Acute interstitial pneumonia (AIP), classically known as Hamman-Rich syndrome (described in 1944), is a rare and fulminant form of idiopathic interstitial pneumonia (IIP) defined by ATS/ERS classification. It manifests as rapidly progressive acute respiratory failure resembling acute respiratory distress syndrome (ARDS) but without identifiable precipitating cause. Histologically, it is characterized by diffuse alveolar damage (DAD), the same pattern seen in ARDS but without etiologic trigger.
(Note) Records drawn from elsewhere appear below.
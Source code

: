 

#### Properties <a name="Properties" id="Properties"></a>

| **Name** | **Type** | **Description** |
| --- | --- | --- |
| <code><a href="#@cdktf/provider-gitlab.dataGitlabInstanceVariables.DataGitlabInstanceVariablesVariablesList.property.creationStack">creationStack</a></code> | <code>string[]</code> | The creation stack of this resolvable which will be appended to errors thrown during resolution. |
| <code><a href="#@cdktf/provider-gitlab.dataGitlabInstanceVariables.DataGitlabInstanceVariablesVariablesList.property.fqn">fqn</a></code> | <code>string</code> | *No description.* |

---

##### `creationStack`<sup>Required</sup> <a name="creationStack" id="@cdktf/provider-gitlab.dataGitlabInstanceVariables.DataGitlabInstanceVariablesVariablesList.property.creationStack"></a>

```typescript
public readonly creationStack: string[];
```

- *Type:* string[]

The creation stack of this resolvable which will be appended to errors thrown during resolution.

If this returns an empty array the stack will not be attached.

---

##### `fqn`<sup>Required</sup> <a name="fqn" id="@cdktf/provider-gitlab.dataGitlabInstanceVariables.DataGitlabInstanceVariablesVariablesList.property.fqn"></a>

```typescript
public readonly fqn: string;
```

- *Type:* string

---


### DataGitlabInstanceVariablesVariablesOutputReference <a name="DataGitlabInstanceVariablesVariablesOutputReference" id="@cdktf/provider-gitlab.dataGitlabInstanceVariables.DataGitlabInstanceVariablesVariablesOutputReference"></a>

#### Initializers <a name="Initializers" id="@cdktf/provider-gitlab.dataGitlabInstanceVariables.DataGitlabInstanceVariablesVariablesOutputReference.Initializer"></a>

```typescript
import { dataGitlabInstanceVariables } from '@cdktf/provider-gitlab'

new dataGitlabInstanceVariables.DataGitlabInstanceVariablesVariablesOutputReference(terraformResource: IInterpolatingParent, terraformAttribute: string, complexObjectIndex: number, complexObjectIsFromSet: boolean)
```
Clinically, AIP affects previously healthy individuals (mean age 50, slight female predominance) with no preexisting lung disease. Onset is acute with prodromal viral-like illness (fever, malaise, myalgia) followed by rapidly progressive dyspnea, dry cough, and hypoxemic respiratory failure within days to 1-3 weeks. Auscultation reveals bilateral crackles. ABG shows severe hypoxemia (PaO2/FiO2 less than 200, often less than 100). Diagnosis requires exclusion of identifiable ARDS causes including infection (viral, bacterial, fungal — comprehensive bronchoalveolar lavage with PCR), drug-induced lung injury, transfusion-related acute lung injury (TRALI), autoimmune disease flare, vasculitis (especially ANCA-associated), and acute exacerbation of preexisting interstitial lung disease.

Imaging shows bilateral diffuse ground-glass opacities with consolidation, often dependent or peripheral predominant, with traction bronchiectasis indicating underlying fibrosis in later stages. Surgical lung biopsy shows three histologic phases of DAD: exudative (hyaline membranes, edema), proliferative (fibroblastic foci, type II pneumocyte hyperplasia), and fibrotic phases. Treatment is supportive in the ICU: low-tidal-volume lung-protective mechanical ventilation (6 mL/kg ideal body weight), prone positioning for severe hypoxemia, neuromuscular blockade if needed, conservative fluid strategy, and ECMO for refractory cases. Pulse methylprednisolone (1g IV daily for 3 days followed by oral taper) is widely used despite limited evidence. Empiric broad-spectrum antibiotics and antivirals are administered until infection is excluded. Mortality exceeds 50% (some series 70-80%); survivors may develop residual fibrotic interstitial lung disease requiring long-term pulmonary function follow-up and consideration of antifibrotic therapy.

Symptoms

Acute or rapidly progressive dyspnea (days to weeks)
Prodromal viral-like illness (fever, malaise, myalgia, sore throat)
Dry persistent cough
Bilateral crackles on auscultation
Severe hypoxemia (PaO2/FiO2 less than 200)
Tachypnea and respiratory failure
Constitutional symptoms (fatigue, weight loss)

Risk Factors

Previously healthy adult (mean age 50)
Slight female predominance
No preexisting lung disease typical
Possible viral trigger (often unidentified)
Genetic susceptibility (debated)
Smoking is not a strong risk factor
No specific environmental exposures identified

When to See a Doctor?

If you experience any of the following symptoms, seek medical attention promptly:

  • Rapidly progressive dyspnea over days to weeks
  • Acute respiratory failure with bilateral infiltrates
  • Severe hypoxemia not explained by infection or cardiac disease
  • Persistent dyspnea after viral illness with worsening hypoxemia
  • Suspected ARDS without identifiable cause
  • Need for ICU evaluation and mechanical ventilation
  • Suspected Hamman-Rich syndrome or AIP for tertiary referral

Treatment Methods

01
ICU admission with lung-protective mechanical ventilation (6 mL/kg ideal body weight)
02
Prone positioning for severe hypoxemia (more than 16 hours/day)
03
Pulse methylprednisolone 1 g IV daily for 3 days, then oral taper
04
ECMO for refractory hypoxemia or ventilator-dependent patients
05
Empiric broad-spectrum antibiotics and antivirals until infection excluded
06
Surgical lung biopsy when stable enough (often deferred)
07
Long-term pulmonary follow-up for survivors with residual fibrosis

Which Department to Visit?

You can visit our Göğüs Hastalıkları department for these complaints. Our specialist physicians will create the most suitable treatment plan for you.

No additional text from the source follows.